Well, I have forgotten how I did it (it’s been a while) and you will never guess. My point is that it does not matter. All three methods listed above are a combination of an operation (apply red) and a greyscale mask, controlling where it is applied and how much. All three methods are fully equivalent, it does not matter to the software—or the viewer.
It does matter to users. Given the context, composition structure, the graphics material and the end‑goal, each user knows exactly which of the three methods she/he prefers. There is a million different use cases and only the individual user on the spot can take the right decision. It follows that each of the three methods is equally important and needs to be equally available to users. This I call the holy trinity of image manipulation.

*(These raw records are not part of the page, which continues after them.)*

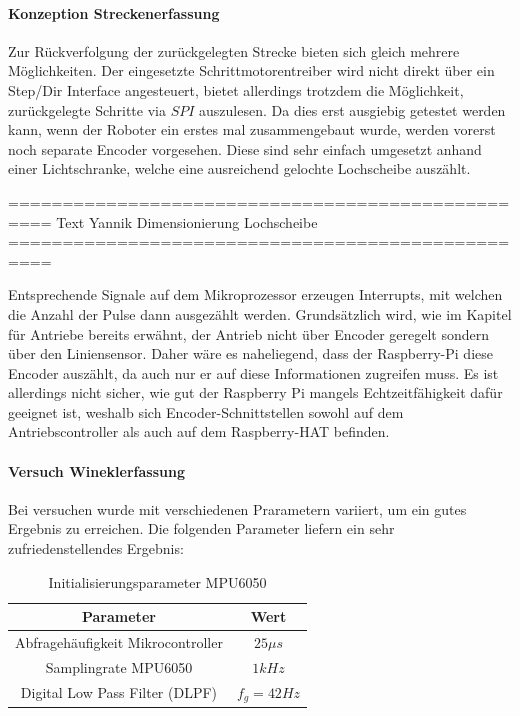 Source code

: \documentclass[main.tex]{subfiles} %
\begin{document}
\paragraph{Konzeption Streckenerfassung}
Zur Rückverfolgung der zurückgelegten Strecke bieten sich gleich mehrere
Möglichkeiten. Der eingesetzte Schrittmotorentreiber wird nicht direkt über ein
Step/Dir Interface angesteuert, bietet allerdings trotzdem die Möglichkeit,
zurückgelegte Schritte via $SPI$ auszulesen. Da dies erst ausgiebig getestet
werden kann, wenn der Roboter ein erstes mal zusammengebaut wurde, werden
vorerst noch separate Encoder vorgesehen. Diese sind sehr einfach umgesetzt
anhand einer Lichtschranke, welche eine ausreichend gelochte Lochscheibe
auszählt.

==================================================
Text Yannik Dimensionierung Lochscheibe
==================================================

Entsprechende Signale auf dem Mikroprozessor erzeugen Interrupts, mit welchen
die Anzahl der Pulse dann ausgezählt werden. Grundsätzlich wird, wie im Kapitel
für Antriebe bereits erwähnt, der Antrieb nicht über Encoder geregelt sondern
über den Liniensensor. Daher wäre es naheliegend, dass der Raspberry-Pi diese
Encoder auszählt, da auch nur er auf diese Informationen zugreifen muss. Es ist
allerdings nicht sicher, wie gut der Raspberry Pi mangels Echtzeitfähigkeit
dafür geeignet ist, weshalb sich Encoder-Schnittstellen sowohl auf dem
Antriebscontroller als auch auf dem Raspberry-HAT befinden.

\paragraph{Versuch Wineklerfassung}
Bei versuchen wurde mit verschiedenen Prarametern variiert, um ein gutes
Ergebnis zu erreichen. Die folgenden Parameter liefern ein sehr
zufriedenstellendes Ergebnis:

\begin{table}[h]                                    %
    \centering
    \begin{tabular}{|c|c|}                        %
        \hline
        Parameter                         & Wert         \\ \hline
        Abfragehäufigkeit Mikrocontroller & $25 \mu s$   \\ \hline
        Samplingrate MPU6050              & $1 kHz$      \\ \hline
        Digital Low Pass Filter (DLPF)    & $f_g = 42Hz$ \\ \hline
    \end{tabular}
    \caption{Initialisierungsparameter MPU6050}
    \label{tab:params_mpu6050}
\end{table}
\end{document}
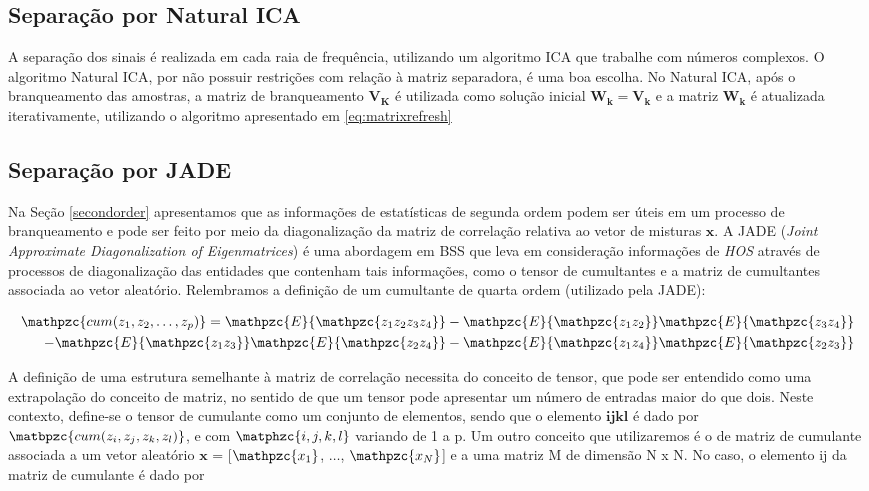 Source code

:     \subsection{Separação por Natural ICA}
    A separação dos sinais é realizada em cada raia de frequência, utilizando um algoritmo ICA que trabalhe com números complexos. O algoritmo Natural ICA, por não possuir restrições com relação à matriz separadora, é uma boa escolha.
    No Natural ICA, após o branqueamento das amostras, a matriz de branqueamento $\mathbf{V_K}$ é utilizada como solução inicial $\mathbf{W_k = V_k}$ e a matriz $\mathbf{W_k}$ é atualizada iterativamente, utilizando o algoritmo apresentado em \ref{eq:matrixrefresh}
    
    \subsection{Separação por JADE}
    Na Seção \ref{secondorder} apresentamos que as informações de estatísticas de segunda ordem podem ser úteis em um processo de branqueamento e pode ser feito por meio da diagonalização da matriz de correlação relativa ao vetor de misturas $\mathbf{x}$. A JADE (\textit{Joint Approximate Diagonalization of Eigenmatrices})\cite{JADE} é uma abordagem em BSS que leva em consideração informações de \textit{HOS} através de processos de diagonalização das entidades que contenham tais informações, como o tensor de cumultantes e a matriz de cumultantes associada ao vetor aleatório. Relembramos a definição de um cumultante de quarta ordem (utilizado pela JADE):
    
    \begin{equation}
        \label{cumJADE}
        \begin{split}
        \mathpzc{cum(z_1,z_2,\dots,z_p)} = \mathpzc{E}\{\mathpzc{z_1z_2z_3z_4}\} - \mathpzc{E}\{\mathpzc{z_1z_2}\}\mathpzc{E}\{\mathpzc{z_3z_4}\} & \\ - \mathpzc{E}\{\mathpzc{z_1z_3}\}\mathpzc{E}\{\mathpzc{z_2z_4}\} - \mathpzc{E}\{\mathpzc{z_1z_4}\}\mathpzc{E}\{\mathpzc{z_2z_3}\}    
        \end{split}
    \end{equation}
    
    A definição de uma estrutura semelhante à matriz de correlação necessita do conceito de tensor, que pode ser entendido como uma extrapolação do conceito de matriz, no sentido de que um tensor pode apresentar um número de  entradas maior do que dois. Neste contexto, define-se o tensor de cumulante como um conjunto de elementos, sendo
que o elemento $\mathbf{ijkl}$ é dado por $\matbpzc{cum(z_i, z_j, z_k, z_l)}$, e com $\matphzc{i,j,k,l}$ variando de 1 a p.
    Um outro conceito que utilizaremos é o de matriz de cumulante associada a um vetor aleatório $\mathbf{x}$ = [$\mathpzc{x_1}$, $\dots$,  $\mathpzc{x_N}$] e a uma matriz M de dimensão N x N. No caso, o elemento ij da matriz de cumulante é dado por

However, at the moment, you quite often see the following: ‘if you want this feature, you’ll have to use it on its own, extra layer.’ This is layer abuse. I get misquoted on this so let me clarify: users never abuse layers, developers do. Here are some examples of layer abuse:
- the only way to do a non‐destructive operation is via an adjustment layer
- only one vector shape per vector layer;
- only one block of text on a text layer;
- the output of a filter plugin is always put on a new layer;
- the result of using a toolbox tool is always put on a new layer.
The problem is with ‘only,’ ‘always’ and ever more layers, whether users want them or not.
The abuse listed above is straightforward to fix. Quite a bit of it has to do with enabling users to redo or revisit the image manipulation. That is solved by the operations dialog.
Furthermore, there can be as many vector shapes and text blocks on a layer as one likes. Just show them—and stack ’em—as sub‑layer elements in the layers dialog. And when then one of these sub‑layer elements is allowed to be actual pixels, then it is clear that the whole notion of special vector/text layer can disappear:
Layer abuse has to stop. Developers should never force users to use another layer. Only users decide how many layers they want to use, purely as their own personal way to organise their work.
So apart from that no image manipulation is exclusive to a layer, what are further implications of the dogma of the holy trinity?
- paint with anything
- Yep, with anything, also all the plugins that appear in the Filters menu. Also the obscure ones that you and I, and anyone on the GIMP team have never heard of. Just dip your brush in it and smear it on the canvas. Thinking of combining it with paint dynamics just blows my mind. It just takes one tool (Filter brush?) to enable this.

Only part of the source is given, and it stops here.